- WORK REQUEST:
Every line below from the one containing "The SkinDeformer contains" through the one containing "Thus, a mesh" must be transcribed exactly. Omit all lines outside that stretch.

- DATA:
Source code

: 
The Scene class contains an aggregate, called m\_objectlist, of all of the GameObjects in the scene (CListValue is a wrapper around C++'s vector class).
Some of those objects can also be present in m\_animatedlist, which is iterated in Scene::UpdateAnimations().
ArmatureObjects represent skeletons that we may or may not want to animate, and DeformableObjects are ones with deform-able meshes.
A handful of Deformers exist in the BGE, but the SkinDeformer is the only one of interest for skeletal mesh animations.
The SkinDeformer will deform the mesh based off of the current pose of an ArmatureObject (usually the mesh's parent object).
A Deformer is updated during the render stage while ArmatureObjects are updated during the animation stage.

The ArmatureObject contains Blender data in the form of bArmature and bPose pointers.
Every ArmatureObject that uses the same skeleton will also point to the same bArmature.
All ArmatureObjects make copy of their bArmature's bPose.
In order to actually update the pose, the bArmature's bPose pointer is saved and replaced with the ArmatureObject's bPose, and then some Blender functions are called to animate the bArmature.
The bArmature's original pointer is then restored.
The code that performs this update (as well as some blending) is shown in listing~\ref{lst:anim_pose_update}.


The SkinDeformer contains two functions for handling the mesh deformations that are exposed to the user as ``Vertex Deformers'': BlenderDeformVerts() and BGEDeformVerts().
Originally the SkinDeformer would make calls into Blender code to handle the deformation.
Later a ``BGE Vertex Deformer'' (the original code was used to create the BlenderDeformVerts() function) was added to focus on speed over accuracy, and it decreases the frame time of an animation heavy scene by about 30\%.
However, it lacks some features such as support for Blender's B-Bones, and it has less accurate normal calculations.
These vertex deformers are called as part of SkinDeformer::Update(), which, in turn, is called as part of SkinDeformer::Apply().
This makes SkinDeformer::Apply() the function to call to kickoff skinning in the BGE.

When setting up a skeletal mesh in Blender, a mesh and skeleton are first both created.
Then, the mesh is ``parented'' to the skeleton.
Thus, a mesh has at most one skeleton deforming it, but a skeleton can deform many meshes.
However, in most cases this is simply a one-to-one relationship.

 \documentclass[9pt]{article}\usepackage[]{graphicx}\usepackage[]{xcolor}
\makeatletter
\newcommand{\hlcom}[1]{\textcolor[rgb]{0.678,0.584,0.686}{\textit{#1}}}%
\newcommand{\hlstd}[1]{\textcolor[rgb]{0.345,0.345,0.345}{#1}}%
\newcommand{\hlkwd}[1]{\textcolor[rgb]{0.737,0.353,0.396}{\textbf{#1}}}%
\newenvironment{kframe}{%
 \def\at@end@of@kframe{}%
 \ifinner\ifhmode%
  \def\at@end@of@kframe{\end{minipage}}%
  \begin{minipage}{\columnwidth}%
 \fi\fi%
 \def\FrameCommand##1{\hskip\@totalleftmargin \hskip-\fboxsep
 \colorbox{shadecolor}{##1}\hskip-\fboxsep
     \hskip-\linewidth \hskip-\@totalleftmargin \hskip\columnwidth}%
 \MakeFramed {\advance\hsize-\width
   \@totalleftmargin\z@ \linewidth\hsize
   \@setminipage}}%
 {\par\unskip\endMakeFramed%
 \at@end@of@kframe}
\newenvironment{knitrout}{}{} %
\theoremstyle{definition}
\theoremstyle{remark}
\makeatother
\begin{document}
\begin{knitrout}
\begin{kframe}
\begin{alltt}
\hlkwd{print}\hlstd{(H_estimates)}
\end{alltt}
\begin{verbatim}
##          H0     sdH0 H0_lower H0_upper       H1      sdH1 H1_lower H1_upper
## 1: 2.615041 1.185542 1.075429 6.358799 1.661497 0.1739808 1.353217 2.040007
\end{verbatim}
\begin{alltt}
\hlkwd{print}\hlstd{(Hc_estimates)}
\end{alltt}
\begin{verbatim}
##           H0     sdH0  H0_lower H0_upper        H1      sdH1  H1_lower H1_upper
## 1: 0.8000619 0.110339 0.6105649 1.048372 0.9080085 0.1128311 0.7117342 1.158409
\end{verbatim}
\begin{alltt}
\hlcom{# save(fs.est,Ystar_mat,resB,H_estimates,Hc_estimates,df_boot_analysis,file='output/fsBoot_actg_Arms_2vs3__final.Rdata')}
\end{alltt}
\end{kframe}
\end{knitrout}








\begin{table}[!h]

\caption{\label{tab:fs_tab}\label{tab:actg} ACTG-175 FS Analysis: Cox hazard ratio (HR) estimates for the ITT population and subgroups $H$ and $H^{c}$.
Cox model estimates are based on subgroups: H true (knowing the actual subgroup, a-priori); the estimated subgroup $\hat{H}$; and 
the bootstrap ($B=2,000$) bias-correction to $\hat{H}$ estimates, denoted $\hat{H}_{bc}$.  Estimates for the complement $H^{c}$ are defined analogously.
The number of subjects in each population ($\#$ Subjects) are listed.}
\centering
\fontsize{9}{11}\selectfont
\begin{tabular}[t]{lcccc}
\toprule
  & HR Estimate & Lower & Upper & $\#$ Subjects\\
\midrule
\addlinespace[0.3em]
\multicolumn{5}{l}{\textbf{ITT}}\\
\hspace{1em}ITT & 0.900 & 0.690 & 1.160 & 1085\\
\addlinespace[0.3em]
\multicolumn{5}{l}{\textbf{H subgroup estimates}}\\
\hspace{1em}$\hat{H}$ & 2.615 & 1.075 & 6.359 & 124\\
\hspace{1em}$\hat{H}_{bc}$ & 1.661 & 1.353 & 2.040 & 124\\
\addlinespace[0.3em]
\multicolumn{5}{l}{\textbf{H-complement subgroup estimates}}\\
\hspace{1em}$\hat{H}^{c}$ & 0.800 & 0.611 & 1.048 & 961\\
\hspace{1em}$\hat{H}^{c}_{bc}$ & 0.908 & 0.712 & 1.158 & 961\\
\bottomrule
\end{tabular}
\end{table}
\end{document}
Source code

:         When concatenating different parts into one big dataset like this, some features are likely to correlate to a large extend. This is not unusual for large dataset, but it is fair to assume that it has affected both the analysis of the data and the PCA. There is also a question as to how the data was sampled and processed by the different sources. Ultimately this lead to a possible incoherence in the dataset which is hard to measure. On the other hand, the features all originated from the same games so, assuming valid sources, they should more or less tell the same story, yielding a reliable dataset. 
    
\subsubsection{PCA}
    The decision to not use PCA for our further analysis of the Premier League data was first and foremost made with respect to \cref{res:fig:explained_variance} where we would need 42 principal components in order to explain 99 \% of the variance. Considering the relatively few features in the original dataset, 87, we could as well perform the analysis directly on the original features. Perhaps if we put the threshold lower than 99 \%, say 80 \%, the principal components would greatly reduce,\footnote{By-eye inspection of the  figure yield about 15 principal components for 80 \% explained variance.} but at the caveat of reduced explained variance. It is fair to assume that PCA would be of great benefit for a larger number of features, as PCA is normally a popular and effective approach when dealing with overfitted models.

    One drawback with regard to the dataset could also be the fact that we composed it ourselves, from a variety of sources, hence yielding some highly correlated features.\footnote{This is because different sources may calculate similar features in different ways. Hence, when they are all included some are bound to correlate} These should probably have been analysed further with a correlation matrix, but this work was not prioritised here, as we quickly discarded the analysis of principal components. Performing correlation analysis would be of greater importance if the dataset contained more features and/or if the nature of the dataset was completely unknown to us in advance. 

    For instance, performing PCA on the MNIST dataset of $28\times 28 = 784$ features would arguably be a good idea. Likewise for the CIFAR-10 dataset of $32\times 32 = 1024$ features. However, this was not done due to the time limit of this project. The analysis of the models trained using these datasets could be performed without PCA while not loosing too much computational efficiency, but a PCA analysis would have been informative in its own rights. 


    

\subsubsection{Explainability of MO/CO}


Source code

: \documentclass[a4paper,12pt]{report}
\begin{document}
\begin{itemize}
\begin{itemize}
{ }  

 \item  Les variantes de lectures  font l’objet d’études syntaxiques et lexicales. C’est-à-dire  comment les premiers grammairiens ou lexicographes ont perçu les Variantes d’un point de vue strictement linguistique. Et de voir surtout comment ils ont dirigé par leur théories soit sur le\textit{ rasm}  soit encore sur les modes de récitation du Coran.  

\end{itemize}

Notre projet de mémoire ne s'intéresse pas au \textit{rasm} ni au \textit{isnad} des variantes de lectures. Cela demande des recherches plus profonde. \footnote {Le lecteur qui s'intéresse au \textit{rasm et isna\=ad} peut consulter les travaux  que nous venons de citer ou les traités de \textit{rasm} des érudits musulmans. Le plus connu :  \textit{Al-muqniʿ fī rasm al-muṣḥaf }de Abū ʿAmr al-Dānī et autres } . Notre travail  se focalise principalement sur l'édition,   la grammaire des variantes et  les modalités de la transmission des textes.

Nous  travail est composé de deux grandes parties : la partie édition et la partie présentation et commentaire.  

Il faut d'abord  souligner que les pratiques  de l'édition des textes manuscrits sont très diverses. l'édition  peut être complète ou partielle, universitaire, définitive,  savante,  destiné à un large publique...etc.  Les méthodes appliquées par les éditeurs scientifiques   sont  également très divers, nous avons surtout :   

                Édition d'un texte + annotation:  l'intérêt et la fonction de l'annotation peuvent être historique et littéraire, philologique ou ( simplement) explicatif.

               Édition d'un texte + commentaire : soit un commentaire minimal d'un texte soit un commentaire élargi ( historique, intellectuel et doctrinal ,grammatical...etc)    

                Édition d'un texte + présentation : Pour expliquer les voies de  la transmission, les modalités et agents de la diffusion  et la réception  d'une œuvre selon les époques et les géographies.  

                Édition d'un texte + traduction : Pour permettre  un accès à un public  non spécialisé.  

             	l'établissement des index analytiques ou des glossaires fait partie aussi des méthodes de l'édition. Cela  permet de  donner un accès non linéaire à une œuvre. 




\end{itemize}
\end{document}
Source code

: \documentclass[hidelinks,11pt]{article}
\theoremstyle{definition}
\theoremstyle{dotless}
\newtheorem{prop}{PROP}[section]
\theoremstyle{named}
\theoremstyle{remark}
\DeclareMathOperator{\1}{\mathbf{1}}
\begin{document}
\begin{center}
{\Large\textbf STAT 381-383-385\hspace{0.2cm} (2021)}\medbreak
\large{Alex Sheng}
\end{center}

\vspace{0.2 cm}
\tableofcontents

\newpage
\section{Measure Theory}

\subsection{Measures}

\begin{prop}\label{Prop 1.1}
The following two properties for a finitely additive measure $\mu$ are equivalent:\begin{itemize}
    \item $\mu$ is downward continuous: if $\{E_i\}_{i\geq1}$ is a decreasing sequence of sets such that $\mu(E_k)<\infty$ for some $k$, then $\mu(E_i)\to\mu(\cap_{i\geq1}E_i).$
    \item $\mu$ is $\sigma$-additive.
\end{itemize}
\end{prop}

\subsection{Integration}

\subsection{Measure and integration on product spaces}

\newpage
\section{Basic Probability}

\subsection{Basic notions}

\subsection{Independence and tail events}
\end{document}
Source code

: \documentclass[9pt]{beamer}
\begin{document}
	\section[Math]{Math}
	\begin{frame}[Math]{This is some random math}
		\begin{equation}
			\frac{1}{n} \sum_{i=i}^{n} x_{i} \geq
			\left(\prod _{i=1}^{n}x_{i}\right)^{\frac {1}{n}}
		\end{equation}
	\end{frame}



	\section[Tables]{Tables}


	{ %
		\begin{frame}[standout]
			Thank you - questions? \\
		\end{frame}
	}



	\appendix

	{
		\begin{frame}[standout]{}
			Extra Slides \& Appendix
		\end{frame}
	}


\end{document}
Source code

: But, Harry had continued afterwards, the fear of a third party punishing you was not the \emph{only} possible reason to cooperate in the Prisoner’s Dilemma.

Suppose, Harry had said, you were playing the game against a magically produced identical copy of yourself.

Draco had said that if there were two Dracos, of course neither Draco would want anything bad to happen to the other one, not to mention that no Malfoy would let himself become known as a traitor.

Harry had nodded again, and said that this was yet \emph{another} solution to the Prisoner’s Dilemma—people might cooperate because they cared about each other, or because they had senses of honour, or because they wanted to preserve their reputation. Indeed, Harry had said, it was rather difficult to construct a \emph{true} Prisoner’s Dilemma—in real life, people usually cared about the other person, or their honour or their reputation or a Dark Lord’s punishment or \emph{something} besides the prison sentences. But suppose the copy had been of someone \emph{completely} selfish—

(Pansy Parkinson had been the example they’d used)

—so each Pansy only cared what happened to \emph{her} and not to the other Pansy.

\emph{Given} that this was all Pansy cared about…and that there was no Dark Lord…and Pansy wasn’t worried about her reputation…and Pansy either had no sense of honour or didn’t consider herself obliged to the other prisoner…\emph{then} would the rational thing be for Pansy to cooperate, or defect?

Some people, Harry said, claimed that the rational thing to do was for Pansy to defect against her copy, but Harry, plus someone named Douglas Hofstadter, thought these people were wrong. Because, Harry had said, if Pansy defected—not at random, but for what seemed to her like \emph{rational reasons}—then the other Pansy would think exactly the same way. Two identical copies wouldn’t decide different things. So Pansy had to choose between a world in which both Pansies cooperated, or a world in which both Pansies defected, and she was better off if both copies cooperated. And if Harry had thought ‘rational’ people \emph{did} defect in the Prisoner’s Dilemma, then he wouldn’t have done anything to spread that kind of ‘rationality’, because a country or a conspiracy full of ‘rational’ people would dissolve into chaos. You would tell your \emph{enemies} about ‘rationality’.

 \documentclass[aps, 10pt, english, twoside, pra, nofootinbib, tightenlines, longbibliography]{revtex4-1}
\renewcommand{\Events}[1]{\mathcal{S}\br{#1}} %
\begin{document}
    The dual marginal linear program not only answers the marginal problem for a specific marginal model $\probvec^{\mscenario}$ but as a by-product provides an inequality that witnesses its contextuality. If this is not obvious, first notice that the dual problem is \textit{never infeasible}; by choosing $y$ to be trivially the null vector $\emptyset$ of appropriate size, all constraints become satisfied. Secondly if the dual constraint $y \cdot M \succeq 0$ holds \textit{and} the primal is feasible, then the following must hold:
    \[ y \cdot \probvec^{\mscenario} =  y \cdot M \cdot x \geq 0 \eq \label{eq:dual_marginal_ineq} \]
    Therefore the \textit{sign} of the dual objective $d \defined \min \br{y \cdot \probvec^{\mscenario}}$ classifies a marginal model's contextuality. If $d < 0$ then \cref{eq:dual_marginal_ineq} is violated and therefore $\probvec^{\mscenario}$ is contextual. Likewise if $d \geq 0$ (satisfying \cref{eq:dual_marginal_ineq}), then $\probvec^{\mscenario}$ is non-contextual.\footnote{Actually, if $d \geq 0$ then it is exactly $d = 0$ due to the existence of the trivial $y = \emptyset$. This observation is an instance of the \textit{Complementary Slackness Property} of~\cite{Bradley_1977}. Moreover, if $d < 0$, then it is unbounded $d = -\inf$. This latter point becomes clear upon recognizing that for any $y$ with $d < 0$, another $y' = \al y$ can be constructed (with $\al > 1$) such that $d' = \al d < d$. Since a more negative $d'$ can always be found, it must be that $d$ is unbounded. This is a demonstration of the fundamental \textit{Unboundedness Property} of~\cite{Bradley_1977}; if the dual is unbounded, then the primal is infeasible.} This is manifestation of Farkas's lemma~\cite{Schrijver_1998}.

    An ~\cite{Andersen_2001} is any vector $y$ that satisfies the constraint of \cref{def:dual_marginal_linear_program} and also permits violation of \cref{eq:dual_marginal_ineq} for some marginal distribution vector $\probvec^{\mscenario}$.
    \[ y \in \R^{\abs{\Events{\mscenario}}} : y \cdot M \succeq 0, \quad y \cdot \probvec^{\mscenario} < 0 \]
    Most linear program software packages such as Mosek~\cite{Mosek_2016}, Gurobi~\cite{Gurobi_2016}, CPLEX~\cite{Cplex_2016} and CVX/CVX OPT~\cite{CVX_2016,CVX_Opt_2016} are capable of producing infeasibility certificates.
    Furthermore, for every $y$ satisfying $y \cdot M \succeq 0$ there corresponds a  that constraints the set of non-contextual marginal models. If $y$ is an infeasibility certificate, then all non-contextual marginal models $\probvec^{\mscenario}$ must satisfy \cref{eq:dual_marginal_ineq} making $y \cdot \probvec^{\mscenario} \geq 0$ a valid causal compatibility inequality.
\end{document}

- SOLUTION:
The SkinDeformer contains two functions for handling the mesh deformations that are exposed to the user as ``Vertex Deformers'': BlenderDeformVerts() and BGEDeformVerts().
Originally the SkinDeformer would make calls into Blender code to handle the deformation.
Later a ``BGE Vertex Deformer'' (the original code was used to create the BlenderDeformVerts() function) was added to focus on speed over accuracy, and it decreases the frame time of an animation heavy scene by about 30\%.
However, it lacks some features such as support for Blender's B-Bones, and it has less accurate normal calculations.
These vertex deformers are called as part of SkinDeformer::Update(), which, in turn, is called as part of SkinDeformer::Apply().
This makes SkinDeformer::Apply() the function to call to kickoff skinning in the BGE.

When setting up a skeletal mesh in Blender, a mesh and skeleton are first both created.
Then, the mesh is ``parented'' to the skeleton.
Thus, a mesh has at most one skeleton deforming it, but a skeleton can deform many meshes.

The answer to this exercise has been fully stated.